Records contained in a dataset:
↓

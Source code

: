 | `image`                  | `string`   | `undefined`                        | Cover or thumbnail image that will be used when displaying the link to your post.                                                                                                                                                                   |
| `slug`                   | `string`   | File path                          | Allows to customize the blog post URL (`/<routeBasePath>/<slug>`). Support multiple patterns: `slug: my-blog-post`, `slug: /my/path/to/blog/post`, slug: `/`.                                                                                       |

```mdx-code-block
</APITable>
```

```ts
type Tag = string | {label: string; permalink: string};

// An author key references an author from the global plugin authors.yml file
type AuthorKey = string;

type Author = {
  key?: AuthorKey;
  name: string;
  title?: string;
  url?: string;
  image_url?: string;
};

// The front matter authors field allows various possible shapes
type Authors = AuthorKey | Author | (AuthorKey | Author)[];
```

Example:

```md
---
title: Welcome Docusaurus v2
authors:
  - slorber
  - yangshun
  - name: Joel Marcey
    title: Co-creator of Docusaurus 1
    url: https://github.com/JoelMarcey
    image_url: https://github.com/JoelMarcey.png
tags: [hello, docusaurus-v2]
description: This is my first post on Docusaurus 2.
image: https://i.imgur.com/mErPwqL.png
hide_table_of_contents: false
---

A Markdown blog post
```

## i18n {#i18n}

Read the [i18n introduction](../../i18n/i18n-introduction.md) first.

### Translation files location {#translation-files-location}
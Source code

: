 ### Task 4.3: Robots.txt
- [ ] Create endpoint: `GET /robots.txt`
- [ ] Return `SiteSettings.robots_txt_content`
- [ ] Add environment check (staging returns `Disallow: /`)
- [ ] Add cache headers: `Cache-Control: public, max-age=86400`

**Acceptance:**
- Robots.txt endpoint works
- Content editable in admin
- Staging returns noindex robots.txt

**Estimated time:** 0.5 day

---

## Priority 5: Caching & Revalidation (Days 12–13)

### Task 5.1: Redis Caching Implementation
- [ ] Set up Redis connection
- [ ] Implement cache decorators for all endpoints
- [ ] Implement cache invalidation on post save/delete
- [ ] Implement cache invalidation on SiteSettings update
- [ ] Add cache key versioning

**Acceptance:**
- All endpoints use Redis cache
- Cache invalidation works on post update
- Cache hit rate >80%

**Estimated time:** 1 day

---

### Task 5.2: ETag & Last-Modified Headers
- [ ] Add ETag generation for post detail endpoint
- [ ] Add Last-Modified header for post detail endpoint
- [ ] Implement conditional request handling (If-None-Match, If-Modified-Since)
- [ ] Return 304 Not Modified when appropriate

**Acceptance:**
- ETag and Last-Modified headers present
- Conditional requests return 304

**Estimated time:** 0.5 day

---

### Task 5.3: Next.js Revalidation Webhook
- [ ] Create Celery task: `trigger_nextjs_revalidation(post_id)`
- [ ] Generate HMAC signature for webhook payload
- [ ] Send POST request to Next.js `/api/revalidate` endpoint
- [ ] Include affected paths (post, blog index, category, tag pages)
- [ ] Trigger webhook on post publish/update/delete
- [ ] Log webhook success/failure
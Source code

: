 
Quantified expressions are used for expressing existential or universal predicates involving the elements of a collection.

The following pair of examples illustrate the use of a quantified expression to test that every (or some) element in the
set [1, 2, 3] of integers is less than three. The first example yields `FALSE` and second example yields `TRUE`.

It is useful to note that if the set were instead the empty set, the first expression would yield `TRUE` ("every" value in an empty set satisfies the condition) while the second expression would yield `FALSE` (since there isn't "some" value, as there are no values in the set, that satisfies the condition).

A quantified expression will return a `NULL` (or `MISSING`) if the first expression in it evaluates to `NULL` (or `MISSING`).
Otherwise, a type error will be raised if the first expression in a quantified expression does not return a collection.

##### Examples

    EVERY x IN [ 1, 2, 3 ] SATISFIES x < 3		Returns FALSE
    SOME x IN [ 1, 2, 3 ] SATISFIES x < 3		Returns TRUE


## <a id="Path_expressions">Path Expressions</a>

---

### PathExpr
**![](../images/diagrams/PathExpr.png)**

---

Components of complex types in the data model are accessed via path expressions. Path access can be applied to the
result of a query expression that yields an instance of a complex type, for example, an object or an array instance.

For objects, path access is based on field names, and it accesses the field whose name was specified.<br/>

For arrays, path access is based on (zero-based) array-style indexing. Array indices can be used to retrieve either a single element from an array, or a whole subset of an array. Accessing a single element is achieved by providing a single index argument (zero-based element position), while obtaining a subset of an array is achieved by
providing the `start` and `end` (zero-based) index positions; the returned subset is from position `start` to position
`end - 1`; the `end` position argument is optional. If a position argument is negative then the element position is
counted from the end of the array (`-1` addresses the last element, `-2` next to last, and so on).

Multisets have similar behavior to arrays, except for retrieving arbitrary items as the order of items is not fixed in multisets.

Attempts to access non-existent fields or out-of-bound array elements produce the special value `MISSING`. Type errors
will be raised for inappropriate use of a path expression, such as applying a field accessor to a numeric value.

↑

[WORK TASK]
Search the entries for the string "subset" and return each line where it turns up.

[ANSWER TO THIS TASK]
For arrays, path access is based on (zero-based) array-style indexing. Array indices can be used to retrieve either a single element from an array, or a whole subset of an array. Accessing a single element is achieved by providing a single index argument (zero-based element position), while obtaining a subset of an array is achieved by
providing the `start` and `end` (zero-based) index positions; the returned subset is from position `start` to position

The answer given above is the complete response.